On the Smoking Flowers’ new acoustic album Snowball Out of Hell, the overall sound should remind the listener of a live performance with no audience. This album captures just Scott and Kim Collins on a stage, stripping down the arrangements on some of their most recent songs and covering most of the remaining musical parts themselves. You’ll notice I said stage—I don’t know where they were standing in the studio, but the soundstage is so clear and three-dimension that I can easily imagine the stage, and everything about it. I can almost see where the drinks are sitting on those little club tables.
Another astonishing thing about the sound of the Sonus Faber Olympica Nova Is: that treble. Remember the first time you heard really hi-rez digital? In my mind I had equated higher resolution with more detail, but instead I hear a silkiness to those highs, a delicacy that’s seductive instead of analytical. The Nova Is enhanced that high-frequency extension in a way that made me think of how those lone sounds weren’t isolated out in space but rather part of a seamless whole that went all the way down to the lowest bass frequencies. I guess that’s called coherence, but my mind kept thinking about blending and swirling and floating. The high frequency performance of the Olympica Nova Is was utterly romantic and alive.
I’ve made it to the end of this review without waxing too rhapsodic about the Sonus Faber’s incredible cosmetics, and there’s a reason. I spent many years representing Italian high-end audio brands, and I know how to market them appropriately. Italian. Hand-made. Old-world craftsmanship. Ferrari. Sistine Chapel. Sophia Loren. Audiophiles do want beauty in their homes, and they want to show their friends that they didn’t just buy speakers, they bought these. Just look at them. They’re from Italy.

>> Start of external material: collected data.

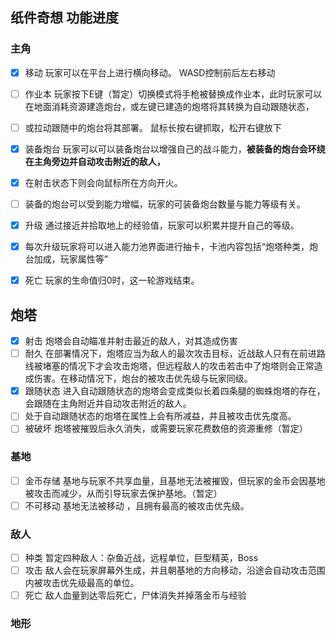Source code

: ## 纸件奇想 功能进度

### 主角

- [x] 移动  玩家可以在平台上进行横向移动。  WASD控制前后左右移动

- [ ] 作业本  玩家按下E键（暂定）切换模式将手枪被替换成作业本，此时玩家可以在地面消耗资源建造炮台，或左键已建造的炮塔将其转换为自动跟随状态，
- [ ] 或拉动跟随中的炮台将其部署。  鼠标长按右键抓取，松开右键放下 
- [x] 装备炮台  玩家可以可以装备炮台以增强自己的战斗能力，**被装备的炮台会环绕在主角旁边并自动攻击附近的敌人，**
- [x] 在射击状态下则会向鼠标所在方向开火。
- [ ] 装备的炮台可以受到能力增幅，玩家的可装备炮台数量与能力等级有关。
- [x] 升级  通过接近并拾取地上的经验值，玩家可以积累并提升自己的等级。
- [x] 每次升级玩家将可以进入能力池界面进行抽卡，卡池内容包括“炮塔种类，炮台加成，玩家属性等”
- [x] 死亡  玩家的生命值归0时，这一轮游戏结束。

## 炮塔

- [x] 射击 炮塔会自动瞄准并射击最近的敌人，对其造成伤害
- [ ] 耐久 在部署情况下，炮塔应当为敌人的最次攻击目标，近战敌人只有在前进路线被堵塞的情况下才会攻击炮塔，但远程敌人的攻击若击中了炮塔则会正常造成伤害。在移动情况下，炮台的被攻击优先级与玩家同级。
- [x] 跟随状态 进入自动跟随状态的炮塔会变成类似长着四条腿的蜘蛛炮塔的存在，会跟随在主角附近并自动攻击附近的敌人。
- [ ] 处于自动跟随状态的炮塔在属性上会有所减益，并且被攻击优先度高。
- [ ] 被破坏 炮塔被摧毁后永久消失，或需要玩家花费数倍的资源重修（暂定）

### 基地

- [ ] 金币存储 基地与玩家不共享血量，且基地无法被摧毁，但玩家的金币会因基地被攻击而减少，从而引导玩家去保护基地。（暂定）
- [ ] 不可移动 基地无法被移动 ，且拥有最高的被攻击优先级。

### 敌人

- [ ] 种类 暂定四种敌人：杂鱼近战，远程单位，巨型精英，Boss
- [ ] 攻击 敌人会在玩家屏幕外生成，并且朝基地的方向移动，沿途会自动攻击范围内被攻击优先级最高的单位。
- [ ] 死亡 敌人血量到达零后死亡，尸体消失并掉落金币与经验

### 地形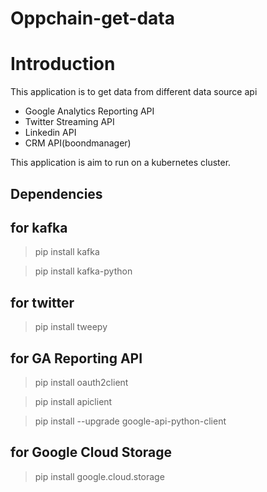 # Oppchain-get-data

Introduction
==========================
This application is to get data from different data source api
- Google Analytics Reporting API 
- Twitter Streaming API
- Linkedin API
- CRM API(boondmanager)

This application is aim to run on a kubernetes cluster.

## Dependencies


for kafka
-----------
> pip install kafka

> pip install kafka-python

for twitter
-----------
> pip install tweepy

for GA Reporting API
----------------------
> pip install oauth2client

> pip install apiclient

> pip install --upgrade google-api-python-client

for Google Cloud Storage
--------------------------
> pip install google.cloud.storage
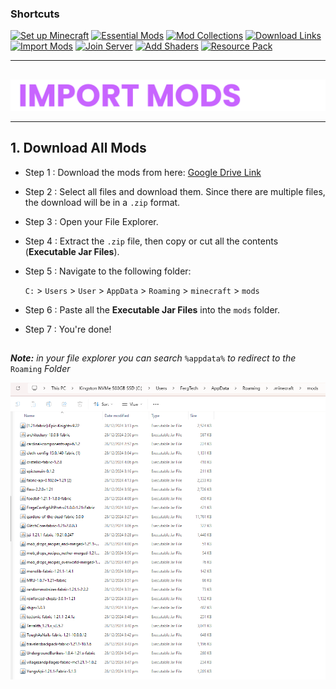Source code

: ### Shortcuts

[![Set up Minecraft](https://img.shields.io/badge/Set%20up%20Minecraft-purple?style=for-the-badge&logoColor=gray)](assets/docs/install-minecraft.md)
[![Essential Mods](https://img.shields.io/badge/Essential%20Mods-purple?style=for-the-badge&logoColor=gray)](https://drive.google.com/drive/u/0/folders/1expguYgTjUxkGpnMVZYCzMNWrF-VKAHP)
[![Mod Collections](https://img.shields.io/badge/Mod%20Collections-purple?style=for-the-badge&logoColor=gray)](https://drive.google.com/drive/u/0/folders/1zVUG5khpVl5C_pMYmL3IO9xMy03WYyUB)
[![Download Links](https://img.shields.io/badge/Download%20Links-purple?style=for-the-badge&logoColor=gray)](https://drive.google.com/drive/u/0/folders/12r5TuwIdvtbbt_RJacWdFZ7pzLhuUHIU)
[![Import Mods](https://img.shields.io/badge/Import%20Mods-purple?style=for-the-badge&logoColor=gray)](assets/docs/import-mods.md)
[![Join Server](https://img.shields.io/badge/Join%20Server-purple?style=for-the-badge&logoColor=gray)](assets/docs/join-to-server.md)
[![Add Shaders](https://img.shields.io/badge/Add%20Shaders-purple?style=for-the-badge&logoColor=gray)](assets/docs/use-shaders.md)
[![Resource Pack](https://img.shields.io/badge/Resource%20Packs-purple?style=for-the-badge&logoColor=gray)](assets/docs/resourcepack.md)

---

##

<div align="center"> <img src="../../assets/texts/import mods.png"> </div>

---

## 1. Download All Mods

- Step 1 : Download the mods from here: [Google Drive Link](https://drive.google.com/drive/u/0/folders/1expguYgTjUxkGpnMVZYCzMNWrF-VKAHP)
- Step 2 : Select all files and download them. Since there are multiple files, the download will be in a `.zip` format.
- Step 3 : Open your File Explorer.
- Step 4 : Extract the `.zip` file, then copy or cut all the contents (**Executable Jar Files**).
- Step 5 : Navigate to the following folder:

    `C:` > `Users` > `User` > `AppData` > `Roaming` > `minecraft` > `mods`
- Step 6 : Paste all the **Executable Jar Files** into the `mods` folder.
- Step 7 : You're done!
  ##

***Note:** in your file explorer you can search* `%appdata%` *to redirect to the* `Roaming` *Folder*

<div align="center"> <img src="../../assets/images/import-mods/Screenshot 2024-12-28 231255.png"> </div>



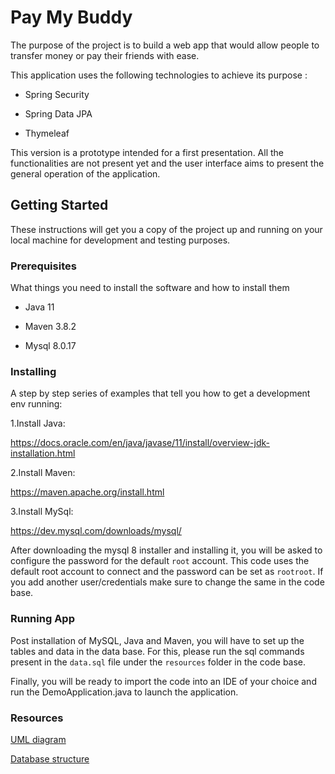 Pay My Buddy
============

The purpose of the project is to build a web app that would allow people to
transfer money or pay their friends with ease.

This application uses the following technologies to achieve its purpose :

-   Spring Security

-   Spring Data JPA

-   Thymeleaf

This version is a prototype intended for a first presentation. All the
functionalities are not present yet and the user interface aims to present the
general operation of the application.

Getting Started
---------------

These instructions will get you a copy of the project up and running on your
local machine for development and testing purposes.

### Prerequisites

What things you need to install the software and how to install them

-   Java 11

-   Maven 3.8.2

-   Mysql 8.0.17

### Installing

A step by step series of examples that tell you how to get a development env
running:

1.Install Java:

https://docs.oracle.com/en/java/javase/11/install/overview-jdk-installation.html

2.Install Maven:

https://maven.apache.org/install.html

3.Install MySql:

https://dev.mysql.com/downloads/mysql/

After downloading the mysql 8 installer and installing it, you will be asked to
configure the password for the default `root` account. This code uses the
default root account to connect and the password can be set as `rootroot`. If
you add another user/credentials make sure to change the same in the code base.

### Running App

Post installation of MySQL, Java and Maven, you will have to set up the tables
and data in the data base. For this, please run the sql commands present in the
`data.sql` file under the `resources` folder in the code base.

Finally, you will be ready to import the code into an IDE of your choice and run
the DemoApplication.java to launch the application.

### Resources

[UML diagram](pmb-uml-diagram.png)

[Database structure](pmb-mpd.png)
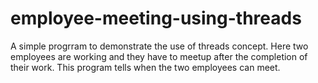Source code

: # employee-meeting-using-threads
A simple progrram to demonstrate the use of threads concept. Here two employees are working and they have to meetup after the completion of their work. This program tells when the two employees can meet.
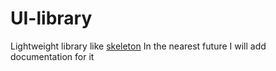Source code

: # UI-library
Lightweight library like <a href="https://github.com/dhg/Skeleton" target="_blank">skeleton</a>
In the nearest future I will add documentation for it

At the same time, I feel that Sonus Faber has toned down that ornate look of the past with something that’s more modern and streamlined and will blend more easily into your home as well as your lifestyle. Make no mistake, the beauty of the Olympica Nova I is staggering, especially when you get right up on it and sniff around. But from the listening position you might not be as obsessed about the looks as much as the beautiful sound.
I’ve had a lot of experience with premium stand-mount two-ways—if I have a wheelhouse, that’s it—so it’s easy to get lost in the endless comparisons. The Sonus Faber Olympica Nova I stands apart from the crowd in my mind for two reasons. One is that amazing and tangible soundstage, one that really exposes and reinforces the tiniest details in the music. The second is that sweet and silky treble, which is natural and effortless. They require a bit more effort when it comes to positioning, especially when it comes to coaxing low frequencies to bloom in a particular space, but as an audiophile you’ll know how to get where you’re going.
If you’re a music lover who just wants to add a measure of beauty to your home, Sonus Faber has always been a smart choice. With the Olympica Nova I, however, you can be both people, an aesthete and an audiophile. You don’t have to choose one or the other.
And don’t think twice about getting the stands.